The hand gesture for “OK” has recently been dubbed a hate symbol according to the Anti-Defamation League (ADL). The gesture is one among numerous other symbols that have been included in the list of slogans and signs used by extremist groups.
The finger and thumb OK symbol is commonly recognized as an indication that things are alright, or that somebody approves of something. But the ADL now says that the sign has been adopted by white nationalists.
Where did it start?
The symbol being associated with white nationalism started as a ruse from users of the 4chan website, who inaccurately connected the gesture to white supremacy.
This was supposed to prompt a strong reaction from the media and liberal idealists. They’d then be criticized for deploring such a harmless symbol. Now though, the sign is being used by white nationalists.

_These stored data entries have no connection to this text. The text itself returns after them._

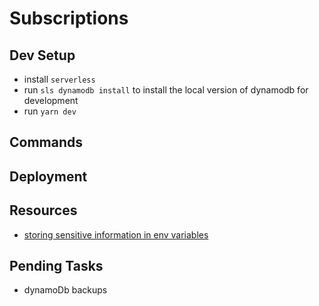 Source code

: # Subscriptions

## Dev Setup
* install `serverless`
* run `sls dynamodb install` to install the local version of dynamodb for development
* run `yarn dev`

## Commands

## Deployment

## Resources
* [storing sensitive information in env variables](https://docs.aws.amazon.com/lambda/latest/dg/tutorial-env_console.html)

## Pending Tasks
* dynamoDb backups

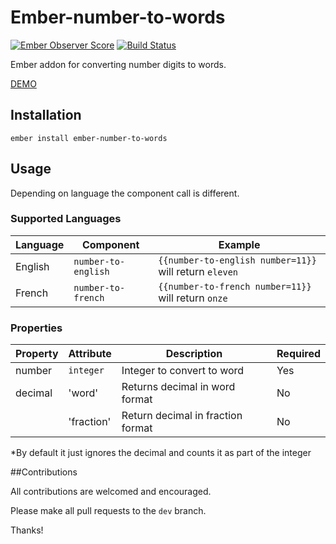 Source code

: # Ember-number-to-words
[![Ember Observer Score](https://emberobserver.com/badges/ember-number-to-words.svg)](https://emberobserver.com/addons/ember-number-to-words)
[![Build Status](https://travis-ci.org/FutoRicky/ember-number-to-words.svg?branch=master)](https://travis-ci.org/FutoRicky/ember-number-to-words)

Ember addon for converting number digits to words.

[DEMO](http://futoricky.github.io/ember-number-to-words/)

## Installation

`ember install ember-number-to-words`

## Usage

Depending on language the component call is different.

### Supported Languages

| Language | Component           | Example                                                  |
| -------- | ------------------- | -------------------------------------------------------- |
| English  | `number-to-english` | `{{number-to-english number=11}}` will return `eleven`   |
| French   | `number-to-french`  | `{{number-to-french number=11}}` will return `onze`      |

### Properties

| Property    | Attribute  | Description                       | Required |
| ----------- | ---------- | --------------------------------- | -------- |
| number      | `integer`  | Integer to convert to word        | Yes      |
| decimal     | 'word'     | Returns decimal in word format    | No       |
|             | 'fraction' | Return decimal in fraction format | No       |                          

*By default it just ignores the decimal and counts it as part of the integer


##Contributions

All contributions are welcomed and encouraged.

Please make all pull requests to the `dev` branch.

Thanks!
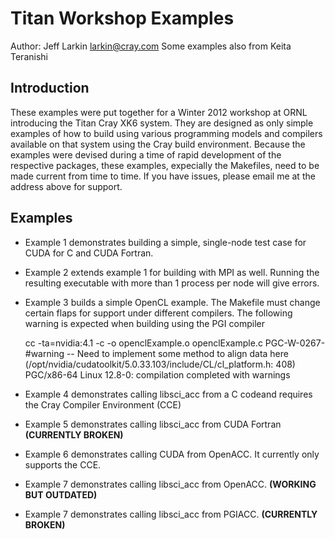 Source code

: Titan Workshop Examples 
======================= 
Author: Jeff Larkin <larkin@cray.com> 
Some examples also from Keita Teranishi

Introduction 
------------
These examples were put together for a Winter 2012 workshop at ORNL introducing the
Titan Cray XK6 system. They are designed as only simple examples of how to build
using various programming models and compilers available on that system using
the Cray build environment. Because the examples were devised during a time of
rapid development of the respective packages, these examples, expecially the
Makefiles, need to be made current from time to time. If you have issues, please
email me at the address above for support.

Examples
--------
* Example 1 demonstrates building a simple, single-node test case for CUDA for C
  and CUDA Fortran.
* Example 2 extends example 1 for building with MPI as well. Running the
  resulting executable with more than 1 process per node will give errors.
* Example 3 builds a simple OpenCL example. The Makefile must change certain
  flaps for support under different compilers. The following warning is expected
  when building using the PGI compiler

    cc -ta=nvidia:4.1 -c -o openclExample.o openclExample.c
    PGC-W-0267-#warning --   Need to implement some method to align data here (/opt/nvidia/cudatoolkit/5.0.33.103/include/CL/cl_platform.h: 408)
    PGC/x86-64 Linux 12.8-0: compilation completed with warnings

* Example 4 demonstrates calling libsci\_acc from a C codeand requires the Cray
  Compiler Environment (CCE)
* Example 5 demonstrates calling libsci\_acc from CUDA Fortran **(CURRENTLY BROKEN)**
* Example 6 demonstrates calling CUDA from OpenACC. It currently only supports
  the CCE.
* Example 7 demonstrates calling libsci_acc from OpenACC. **(WORKING BUT OUTDATED)**
* Example 7 demonstrates calling libsci_acc from PGIACC. **(CURRENTLY BROKEN)**
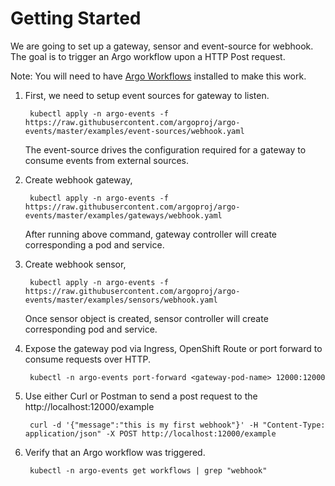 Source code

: # Getting Started

We are going to set up a gateway, sensor and event-source for webhook. The goal is
to trigger an Argo workflow upon a HTTP Post request.

Note: You will need to have [Argo Workflows](https://argoproj.github.io/docs/argo/readme.html) installed to make this work.

1. First, we need to setup event sources for gateway to listen.

        kubectl apply -n argo-events -f https://raw.githubusercontent.com/argoproj/argo-events/master/examples/event-sources/webhook.yaml

   The event-source drives the configuration required for a gateway to consume events from external sources.

1. Create webhook gateway, 

        kubectl apply -n argo-events -f https://raw.githubusercontent.com/argoproj/argo-events/master/examples/gateways/webhook.yaml

   After running above command, gateway controller will create corresponding a pod and service.

1. Create webhook sensor,

        kubectl apply -n argo-events -f https://raw.githubusercontent.com/argoproj/argo-events/master/examples/sensors/webhook.yaml

   Once sensor object is created, sensor controller will create corresponding pod and service. 

1. Expose the gateway pod via Ingress, OpenShift Route or port forward to consume requests over HTTP.

        kubectl -n argo-events port-forward <gateway-pod-name> 12000:12000

1. Use either Curl or Postman to send a post request to the http://localhost:12000/example

        curl -d '{"message":"this is my first webhook"}' -H "Content-Type: application/json" -X POST http://localhost:12000/example

1. Verify that an Argo workflow was triggered.

        kubectl -n argo-events get workflows | grep "webhook"
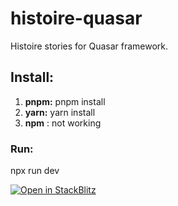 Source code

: # histoire-quasar

Histoire stories for Quasar framework.

## Install:

1. **pnpm:** pnpm install
2. **yarn:** yarn install
3. **npm** : not working

### Run:

npx run dev

[![Open in StackBlitz](https://developer.stackblitz.com/img/open_in_stackblitz.svg)](https://stackblitz.com/github/fprijate/histoire-quasar)
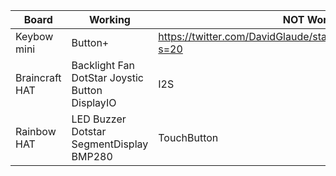 Board | Working | NOT Working | Link
----- | ------- | ----------- | ----
Keybow mini | Button+ | https://twitter.com/DavidGlaude/status/1366174659155222529?s=20
Braincraft HAT |  Backlight Fan DotStar Joystic Button DisplayIO | I2S | https://twitter.com/DavidGlaude/status/1367680147177021440?s=20
Rainbow HAT |  LED Buzzer Dotstar SegmentDisplay BMP280 | TouchButton | https://twitter.com/DavidGlaude/status/1368006501403594752?s=20
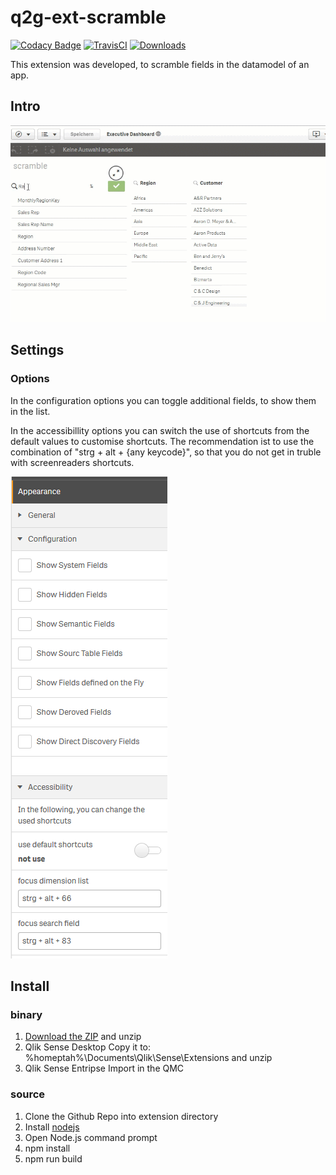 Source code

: # q2g-ext-scramble
[![Codacy Badge](https://api.codacy.com/project/badge/Grade/1dd2a763ff3f4c41980c5e6a98c1575f)](https://app.codacy.com/app/konne/q2g-ext-scramble?utm_source=github.com&utm_medium=referral&utm_content=q2g/q2g-ext-scramble&utm_campaign=badger)
[![TravisCI](https://travis-ci.org/q2g/q2g-ext-scramble.svg?branch=master)](https://travis-ci.org/q2g/q2g-ext-scramble)
[![Downloads](https://m.sense2go.net/downloads.svg?q2g-ext-scramble)](https://m.sense2go.net/extension-package)

This extension was developed, to scramble fields in the datamodel of an app.

## Intro

![teaser](./docs/teaser.gif "Short teaser")

## Settings

### Options

In the configuration options you can toggle additional fields, to show them in the list.

In the accessibillity options you can switch the use of shortcuts from the default values to customise shortcuts. The recommendation ist to use the combination of "strg + alt + {any keycode}", so that you do not get in truble with screenreaders shortcuts.

![settings](./docs/screenshot_2.PNG?raw=true "Settings")

## Install

### binary

1. [Download the ZIP](https://m.sense2go.net/extension-package) and unzip
2. Qlik Sense Desktop
   Copy it to: %homeptah%\Documents\Qlik\Sense\Extensions and unzip
3. Qlik Sense Entripse
   Import in the QMC

### source

1. Clone the Github Repo into extension directory
2. Install [nodejs](https://nodejs.org/)
3. Open Node.js command prompt
4. npm install
5. npm run build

“At least some white supremacists seem to have abandoned the ironic or satiric intent behind the original trolling campaign and used the symbol as a sincere expression of white supremacy,” the ADL expressed in their report.
ADL experts think the phenomenon began after Australian white supremacist, Brenton Tarrant, was seen throwing an OK sign amidst a courtroom appearance shortly following his arrest. Tarrant – accused of slaughtering 51 individuals at two mosques in New Zealand earlier this year – claimed that he was innocent.

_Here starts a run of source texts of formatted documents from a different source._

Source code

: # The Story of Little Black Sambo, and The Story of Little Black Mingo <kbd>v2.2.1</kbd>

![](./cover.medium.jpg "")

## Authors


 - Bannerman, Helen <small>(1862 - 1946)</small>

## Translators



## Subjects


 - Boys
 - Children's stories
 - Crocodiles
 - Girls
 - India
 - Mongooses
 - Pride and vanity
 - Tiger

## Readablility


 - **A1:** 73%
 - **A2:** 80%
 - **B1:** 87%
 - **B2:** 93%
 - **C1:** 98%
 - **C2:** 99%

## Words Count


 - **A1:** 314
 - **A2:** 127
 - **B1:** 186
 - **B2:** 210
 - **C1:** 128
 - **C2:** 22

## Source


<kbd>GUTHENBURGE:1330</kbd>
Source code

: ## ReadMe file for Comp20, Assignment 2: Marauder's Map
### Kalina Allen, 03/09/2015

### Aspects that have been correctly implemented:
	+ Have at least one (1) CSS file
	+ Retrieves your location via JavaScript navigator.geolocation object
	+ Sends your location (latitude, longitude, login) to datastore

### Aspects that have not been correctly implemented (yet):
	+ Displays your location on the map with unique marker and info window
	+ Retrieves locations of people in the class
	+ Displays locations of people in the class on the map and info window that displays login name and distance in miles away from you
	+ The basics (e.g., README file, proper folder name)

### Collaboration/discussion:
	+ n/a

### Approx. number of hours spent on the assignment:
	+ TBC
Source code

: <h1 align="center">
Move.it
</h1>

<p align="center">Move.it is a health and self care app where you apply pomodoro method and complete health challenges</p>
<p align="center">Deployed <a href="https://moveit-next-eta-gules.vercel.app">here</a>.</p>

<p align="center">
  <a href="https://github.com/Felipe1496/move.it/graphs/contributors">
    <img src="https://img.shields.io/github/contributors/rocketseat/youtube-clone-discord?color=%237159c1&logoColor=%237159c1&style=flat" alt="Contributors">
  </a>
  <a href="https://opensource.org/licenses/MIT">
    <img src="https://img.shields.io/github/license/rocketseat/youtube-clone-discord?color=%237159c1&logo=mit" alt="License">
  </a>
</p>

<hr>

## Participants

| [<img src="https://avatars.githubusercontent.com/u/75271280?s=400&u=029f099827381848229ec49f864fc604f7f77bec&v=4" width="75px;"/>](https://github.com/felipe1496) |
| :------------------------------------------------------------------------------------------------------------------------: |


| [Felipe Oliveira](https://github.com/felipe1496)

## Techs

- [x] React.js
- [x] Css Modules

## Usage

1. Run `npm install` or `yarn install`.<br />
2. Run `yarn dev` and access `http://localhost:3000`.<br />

“We believe law enforcement and the public needs to be fully informed about the meaning of these images, which can serve as a first warning sign to the presence of haters in a community or school,” stated ADL Chief Executive Officer, Jonathan Greenblatt.
Another addition to ADL’s database of symbols is Dylan Roof’s bowlcut. White supremacists use the bowlcut emoticon to represent Roof, who killed nine black people four years ago whilst they were praying at the Emanuel African Methodist Episcopal Church in Charleston, South Carolina.